Problem requirements:
Would you go through the records below and copy each line with the string "widehat"?
-- Supplied data follows --
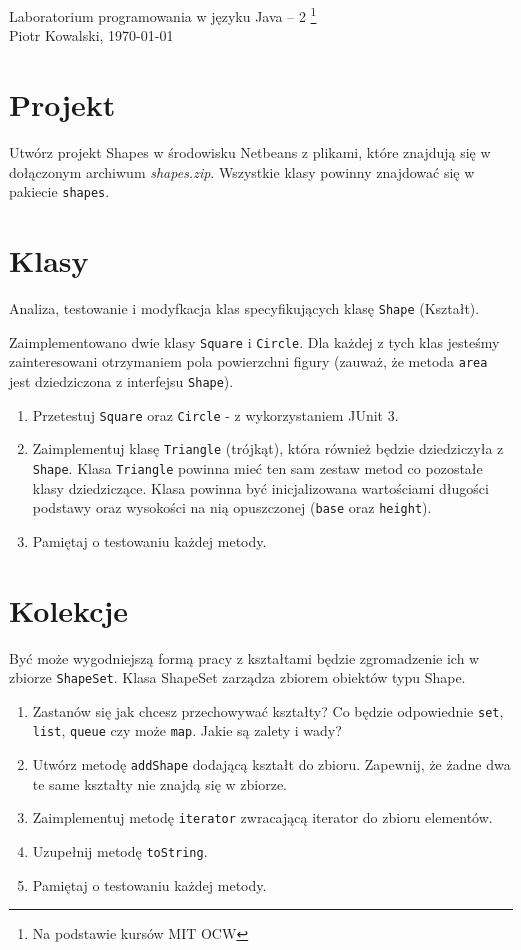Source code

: \documentclass[12pt,letterpaper]{article}
\begin{document}
\linespread{1} %
\small \normalsize %
\begin{flushright}
Laboratorium programowania w języku Java -- 2 
\footnote{Na podstawie kursów MIT OCW} \\
Piotr Kowalski,
\today
\end{flushright}

\section{Projekt}
Utwórz projekt Shapes w środowisku Netbeans z plikami, które znajdują
się w dołączonym archiwum {\it shapes.zip}. Wszystkie klasy powinny
znajdować się w pakiecie \verb+shapes+.

\section{Klasy}
Analiza, testowanie i modyfkacja klas specyfikujących klasę \verb+Shape+ (Kształt).

Zaimplementowano dwie klasy \verb+Square+ i \verb+Circle+. Dla każdej z tych klas jesteśmy zainteresowani otrzymaniem pola powierzchni figury (zauważ, że metoda \verb+area+ jest dziedziczona z interfejsu \verb+Shape+).

\begin{enumerate}
\item Przetestuj \verb+Square+ oraz \verb+Circle+ - z wykorzystaniem JUnit 3.
\item Zaimplementuj klasę \verb+Triangle+ (trójkąt), która również będzie dziedziczyła z \verb+Shape+. Klasa \verb+Triangle+ powinna mieć ten sam zestaw metod co pozostałe klasy dziedziczące. Klasa powinna być inicjalizowana wartościami długości podstawy oraz wysokości na nią opuszczonej (\verb+base+ oraz \verb+height+).  
\item Pamiętaj o testowaniu każdej metody.
\end{enumerate}

\section{Kolekcje}
Być może wygodniejszą formą pracy z kształtami będzie zgromadzenie ich w zbiorze \verb+ShapeSet+. Klasa ShapeSet zarządza zbiorem obiektów typu Shape. 

\begin{enumerate}
\item Zastanów się jak chcesz przechowywać kształty? Co będzie odpowiednie \verb+set+, \verb+list+, \verb+queue+ czy może \verb+map+. Jakie są zalety i wady?
\item Utwórz metodę \verb+addShape+ dodającą kształt do zbioru. Zapewnij, że żadne dwa te same kształty nie znajdą się w zbiorze.
\item Zaimplementuj metodę \verb+iterator+ zwracającą iterator do zbioru elementów.
\item Uzupełnij metodę \verb+toString+.
\item Pamiętaj o testowaniu każdej metody.
\end{enumerate}
\end{document}
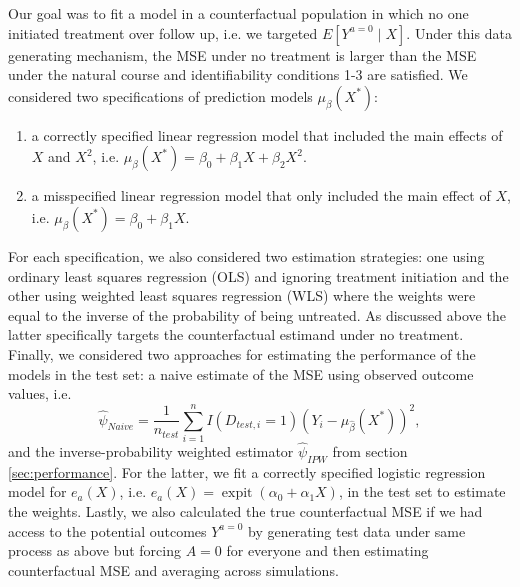 Our goal was to fit a model in a counterfactual population in which no one initiated treatment over follow up, i.e. we targeted $E[Y^{a=0} \mid X]$. Under this data generating mechanism, the MSE under no treatment is larger than the MSE under the natural course and identifiability conditions 1-3 are satisfied. We considered two specifications of prediction models $\mu_{\beta}(X^*)$:
\begin{enumerate}
    \item a correctly specified linear regression model that included the main effects of $X$ and $X^2$, i.e. $\mu_{\beta}(X^*) = \beta_0 + \beta_1 X + \beta_2 X^2$.
    \item a misspecified linear regression model that only included the main effect of $X$, i.e. $\mu_{\beta}(X^*) = \beta_0 + \beta_1 X$.
\end{enumerate} 
For each specification, we also considered two estimation strategies: one using ordinary least squares regression (OLS) and ignoring treatment initiation and the other using weighted least squares regression (WLS) where the weights were equal to the inverse of the probability of being untreated. As discussed above the latter specifically targets the counterfactual estimand under no treatment. Finally, we considered two approaches for estimating the performance of the models in the test set: a naive estimate of the MSE using observed outcome values, i.e. 
$$\widehat{\psi}_{Naive} = \frac{1}{n_{test}} \sum_{i=1}^n I(D_{test,i} = 1) (Y_i - \mu_{\widehat{\beta}}(X^*))^2,$$ 
and the inverse-probability weighted estimator $\widehat{\psi}_{IPW}$ from section \ref{sec:performance}. For the latter, we fit a correctly specified logistic regression model for $e_a(X)$, i.e. $e_a(X) = \operatorname{expit}(\alpha_0 + \alpha_1 X)$, in the test set to estimate the weights. Lastly, we also calculated the true counterfactual MSE if we had access to the potential outcomes $Y^{a=0}$ by generating test data under same process as above but forcing $A = 0$ for everyone and then estimating counterfactual MSE and averaging across simulations.

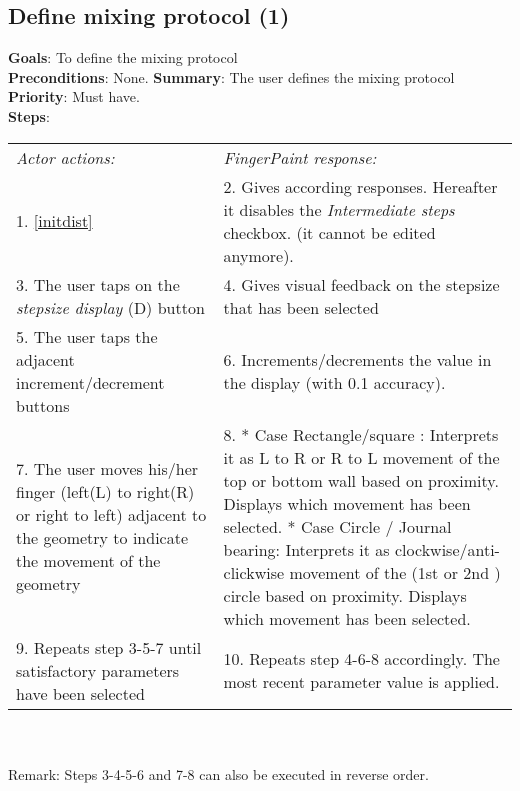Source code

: \begin{appendices}
  \section{Define mixing protocol (1)}
  \label{mixprot1}
  \textbf{Goals}: To define the mixing protocol\\
  \textbf{Preconditions}: None. %
  \textbf{Summary}: The user defines the mixing protocol\\
  \textbf{Priority}: Must have.\\
  \textbf{Steps}: \\
  \begin{tabular}{ p{} p{} }
  	\emph{Actor actions:} & \emph{FingerPaint response:} \\
    1. \ref{initdist} & 2. Gives according responses. Hereafter it disables the \emph{Intermediate steps} checkbox. (it cannot be edited anymore). \\
    3. The user taps on the \emph{stepsize display} (D) button & 4.	Gives visual feedback on the stepsize that has been selected\\
    5. The user taps the adjacent increment/decrement buttons & 6.	Increments/decrements the value in the display (with 0.1 accuracy). \\
    7. The user moves his/her finger (left(L) to right(R) or right to left) adjacent to the geometry to indicate the movement of the geometry & 8.	* Case Rectangle/square : Interprets it as L to R or R to L movement of the top or bottom wall based on proximity. Displays which movement has been selected. * Case Circle / Journal bearing: Interprets it as clockwise/anti-clickwise movement of the (1st or 2nd ) circle based on proximity. Displays which movement has been selected.\\
    9.	Repeats step 3-5-7 until satisfactory parameters have been selected & 10. Repeats step 4-6-8 accordingly. The most recent parameter value is applied.\\
  \end{tabular}
  \\
\\Remark: Steps 3-4-5-6 and 7-8 can also be executed in reverse order.


\end{appendices}
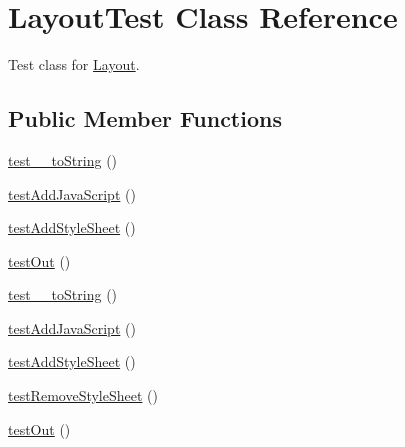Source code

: \hypertarget{class_layout_test}{
\section{LayoutTest Class Reference}
\label{class_layout_test}
}


Test class for \hyperlink{class_layout}{Layout}.  


\subsection*{Public Member Functions}
\begin{DoxyCompactItemize}
\item 
\hyperlink{class_layout_test_ab41634e8d0397334e71f409626fc60fc}{test\_\-\_\-toString} ()
\item 
\hyperlink{class_layout_test_a97e6be8c99105e4d625ce769f8b085f6}{testAddJavaScript} ()
\item 
\hyperlink{class_layout_test_a29b2b3ffe02987ea2e2ce21f76d78017}{testAddStyleSheet} ()
\item 
\hyperlink{class_layout_test_a67660aeb09b1e64607050a3ad183486d}{testOut} ()
\item 
\hyperlink{class_layout_test_ab41634e8d0397334e71f409626fc60fc}{test\_\-\_\-toString} ()
\item 
\hyperlink{class_layout_test_a97e6be8c99105e4d625ce769f8b085f6}{testAddJavaScript} ()
\item 
\hyperlink{class_layout_test_a29b2b3ffe02987ea2e2ce21f76d78017}{testAddStyleSheet} ()
\item 
\hyperlink{class_layout_test_a1bc55dddf6f3e6c99000f2c0b157671a}{testRemoveStyleSheet} ()
\item 
\hyperlink{class_layout_test_a67660aeb09b1e64607050a3ad183486d}{testOut} ()
\end{DoxyCompactItemize}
-- Supplied data concluded --
Answer space:
$$\widehat{\psi}_{Naive} = \frac{1}{n_{test}} \sum_{i=1}^n I(D_{test,i} = 1) (Y_i - \mu_{\widehat{\beta}}(X^*))^2,$$ 
and the inverse-probability weighted estimator $\widehat{\psi}_{IPW}$ from section \ref{sec:performance}. For the latter, we fit a correctly specified logistic regression model for $e_a(X)$, i.e. $e_a(X) = \operatorname{expit}(\alpha_0 + \alpha_1 X)$, in the test set to estimate the weights. Lastly, we also calculated the true counterfactual MSE if we had access to the potential outcomes $Y^{a=0}$ by generating test data under same process as above but forcing $A = 0$ for everyone and then estimating counterfactual MSE and averaging across simulations.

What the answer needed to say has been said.